● **Task prompt**
Go to the line holding "- [OpenApiPetstore.Dog](docs/Dog.md)" in the entries below and write out exactly every line down to and including the line holding "- [OpenApiPetstore.ModelReturn](docs/ModelReturn.md)".

Stored data
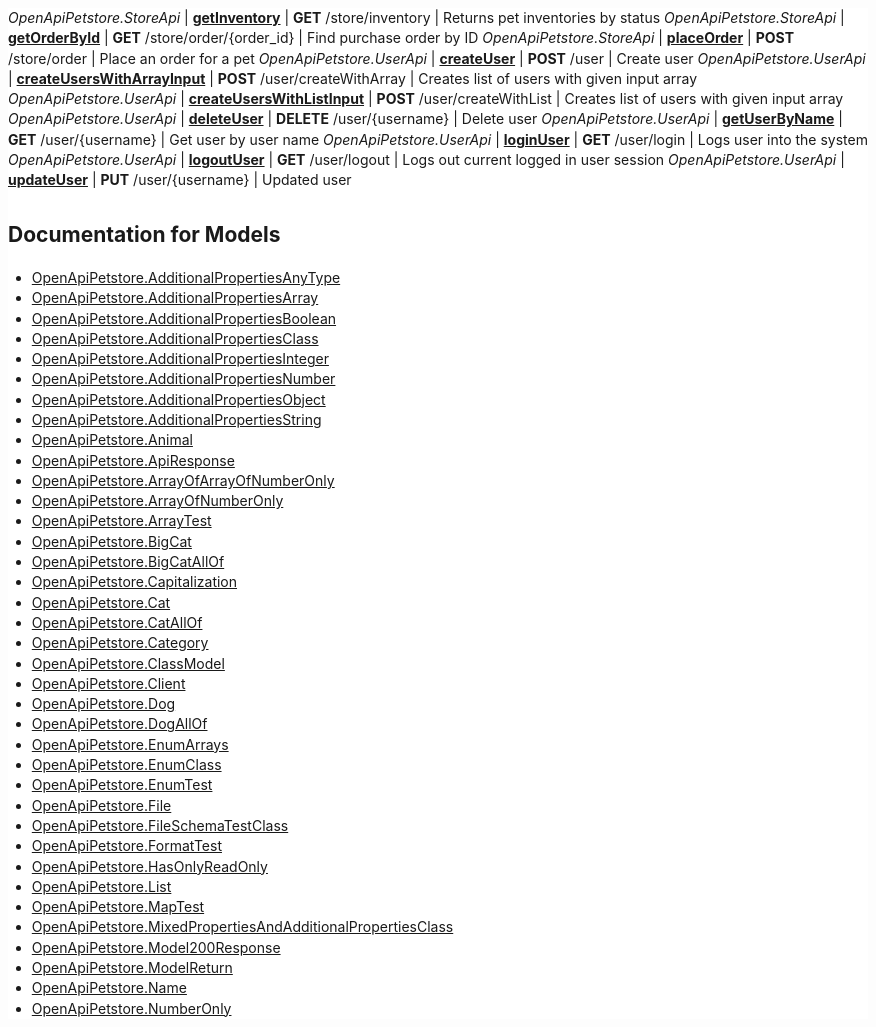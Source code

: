 *OpenApiPetstore.StoreApi* | [**getInventory**](docs/StoreApi.md#getInventory) | **GET** /store/inventory | Returns pet inventories by status
*OpenApiPetstore.StoreApi* | [**getOrderById**](docs/StoreApi.md#getOrderById) | **GET** /store/order/{order_id} | Find purchase order by ID
*OpenApiPetstore.StoreApi* | [**placeOrder**](docs/StoreApi.md#placeOrder) | **POST** /store/order | Place an order for a pet
*OpenApiPetstore.UserApi* | [**createUser**](docs/UserApi.md#createUser) | **POST** /user | Create user
*OpenApiPetstore.UserApi* | [**createUsersWithArrayInput**](docs/UserApi.md#createUsersWithArrayInput) | **POST** /user/createWithArray | Creates list of users with given input array
*OpenApiPetstore.UserApi* | [**createUsersWithListInput**](docs/UserApi.md#createUsersWithListInput) | **POST** /user/createWithList | Creates list of users with given input array
*OpenApiPetstore.UserApi* | [**deleteUser**](docs/UserApi.md#deleteUser) | **DELETE** /user/{username} | Delete user
*OpenApiPetstore.UserApi* | [**getUserByName**](docs/UserApi.md#getUserByName) | **GET** /user/{username} | Get user by user name
*OpenApiPetstore.UserApi* | [**loginUser**](docs/UserApi.md#loginUser) | **GET** /user/login | Logs user into the system
*OpenApiPetstore.UserApi* | [**logoutUser**](docs/UserApi.md#logoutUser) | **GET** /user/logout | Logs out current logged in user session
*OpenApiPetstore.UserApi* | [**updateUser**](docs/UserApi.md#updateUser) | **PUT** /user/{username} | Updated user


## Documentation for Models

 - [OpenApiPetstore.AdditionalPropertiesAnyType](docs/AdditionalPropertiesAnyType.md)
 - [OpenApiPetstore.AdditionalPropertiesArray](docs/AdditionalPropertiesArray.md)
 - [OpenApiPetstore.AdditionalPropertiesBoolean](docs/AdditionalPropertiesBoolean.md)
 - [OpenApiPetstore.AdditionalPropertiesClass](docs/AdditionalPropertiesClass.md)
 - [OpenApiPetstore.AdditionalPropertiesInteger](docs/AdditionalPropertiesInteger.md)
 - [OpenApiPetstore.AdditionalPropertiesNumber](docs/AdditionalPropertiesNumber.md)
 - [OpenApiPetstore.AdditionalPropertiesObject](docs/AdditionalPropertiesObject.md)
 - [OpenApiPetstore.AdditionalPropertiesString](docs/AdditionalPropertiesString.md)
 - [OpenApiPetstore.Animal](docs/Animal.md)
 - [OpenApiPetstore.ApiResponse](docs/ApiResponse.md)
 - [OpenApiPetstore.ArrayOfArrayOfNumberOnly](docs/ArrayOfArrayOfNumberOnly.md)
 - [OpenApiPetstore.ArrayOfNumberOnly](docs/ArrayOfNumberOnly.md)
 - [OpenApiPetstore.ArrayTest](docs/ArrayTest.md)
 - [OpenApiPetstore.BigCat](docs/BigCat.md)
 - [OpenApiPetstore.BigCatAllOf](docs/BigCatAllOf.md)
 - [OpenApiPetstore.Capitalization](docs/Capitalization.md)
 - [OpenApiPetstore.Cat](docs/Cat.md)
 - [OpenApiPetstore.CatAllOf](docs/CatAllOf.md)
 - [OpenApiPetstore.Category](docs/Category.md)
 - [OpenApiPetstore.ClassModel](docs/ClassModel.md)
 - [OpenApiPetstore.Client](docs/Client.md)
 - [OpenApiPetstore.Dog](docs/Dog.md)
 - [OpenApiPetstore.DogAllOf](docs/DogAllOf.md)
 - [OpenApiPetstore.EnumArrays](docs/EnumArrays.md)
 - [OpenApiPetstore.EnumClass](docs/EnumClass.md)
 - [OpenApiPetstore.EnumTest](docs/EnumTest.md)
 - [OpenApiPetstore.File](docs/File.md)
 - [OpenApiPetstore.FileSchemaTestClass](docs/FileSchemaTestClass.md)
 - [OpenApiPetstore.FormatTest](docs/FormatTest.md)
 - [OpenApiPetstore.HasOnlyReadOnly](docs/HasOnlyReadOnly.md)
 - [OpenApiPetstore.List](docs/List.md)
 - [OpenApiPetstore.MapTest](docs/MapTest.md)
 - [OpenApiPetstore.MixedPropertiesAndAdditionalPropertiesClass](docs/MixedPropertiesAndAdditionalPropertiesClass.md)
 - [OpenApiPetstore.Model200Response](docs/Model200Response.md)
 - [OpenApiPetstore.ModelReturn](docs/ModelReturn.md)
 - [OpenApiPetstore.Name](docs/Name.md)
 - [OpenApiPetstore.NumberOnly](docs/NumberOnly.md)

● **Solution**
 - [OpenApiPetstore.Dog](docs/Dog.md)
 - [OpenApiPetstore.DogAllOf](docs/DogAllOf.md)
 - [OpenApiPetstore.EnumArrays](docs/EnumArrays.md)
 - [OpenApiPetstore.EnumClass](docs/EnumClass.md)
 - [OpenApiPetstore.EnumTest](docs/EnumTest.md)
 - [OpenApiPetstore.File](docs/File.md)
 - [OpenApiPetstore.FileSchemaTestClass](docs/FileSchemaTestClass.md)
 - [OpenApiPetstore.FormatTest](docs/FormatTest.md)
 - [OpenApiPetstore.HasOnlyReadOnly](docs/HasOnlyReadOnly.md)
 - [OpenApiPetstore.List](docs/List.md)
 - [OpenApiPetstore.MapTest](docs/MapTest.md)
 - [OpenApiPetstore.MixedPropertiesAndAdditionalPropertiesClass](docs/MixedPropertiesAndAdditionalPropertiesClass.md)
 - [OpenApiPetstore.Model200Response](docs/Model200Response.md)
 - [OpenApiPetstore.ModelReturn](docs/ModelReturn.md)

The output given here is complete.